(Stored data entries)

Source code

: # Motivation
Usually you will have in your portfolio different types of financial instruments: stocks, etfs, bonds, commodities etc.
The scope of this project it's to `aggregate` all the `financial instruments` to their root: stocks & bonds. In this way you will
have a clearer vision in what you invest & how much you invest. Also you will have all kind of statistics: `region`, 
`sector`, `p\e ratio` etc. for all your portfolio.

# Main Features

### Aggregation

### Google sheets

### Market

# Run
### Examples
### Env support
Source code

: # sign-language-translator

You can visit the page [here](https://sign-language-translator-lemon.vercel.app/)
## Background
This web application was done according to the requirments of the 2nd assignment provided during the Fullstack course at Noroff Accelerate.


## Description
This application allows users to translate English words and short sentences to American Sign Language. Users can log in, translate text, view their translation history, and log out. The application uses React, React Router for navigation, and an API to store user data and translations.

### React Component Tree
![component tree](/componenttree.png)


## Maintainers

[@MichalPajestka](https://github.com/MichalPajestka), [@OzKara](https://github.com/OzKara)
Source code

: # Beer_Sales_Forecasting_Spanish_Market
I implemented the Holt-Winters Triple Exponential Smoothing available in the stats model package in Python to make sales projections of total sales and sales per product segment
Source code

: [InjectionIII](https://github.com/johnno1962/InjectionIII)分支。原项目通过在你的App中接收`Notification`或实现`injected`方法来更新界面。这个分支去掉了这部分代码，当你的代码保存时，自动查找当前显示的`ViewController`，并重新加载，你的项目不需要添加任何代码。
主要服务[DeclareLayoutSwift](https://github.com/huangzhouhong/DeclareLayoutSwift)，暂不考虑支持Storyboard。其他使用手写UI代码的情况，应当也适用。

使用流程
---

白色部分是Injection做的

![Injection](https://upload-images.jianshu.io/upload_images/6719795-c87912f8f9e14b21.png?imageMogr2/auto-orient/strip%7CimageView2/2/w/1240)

EXERCISE PROMPT: Word for word, repeat the data from its first line through the line with "## Description", including both of those lines and no others.

ANSWER TO THIS PROBLEM:
Source code

: # Motivation
Usually you will have in your portfolio different types of financial instruments: stocks, etfs, bonds, commodities etc.
The scope of this project it's to `aggregate` all the `financial instruments` to their root: stocks & bonds. In this way you will
have a clearer vision in what you invest & how much you invest. Also you will have all kind of statistics: `region`, 
`sector`, `p\e ratio` etc. for all your portfolio.

# Main Features

### Aggregation

### Google sheets

### Market

# Run
### Examples
### Env support
Source code

: # sign-language-translator

You can visit the page [here](https://sign-language-translator-lemon.vercel.app/)
## Background
This web application was done according to the requirments of the 2nd assignment provided during the Fullstack course at Noroff Accelerate.


## Description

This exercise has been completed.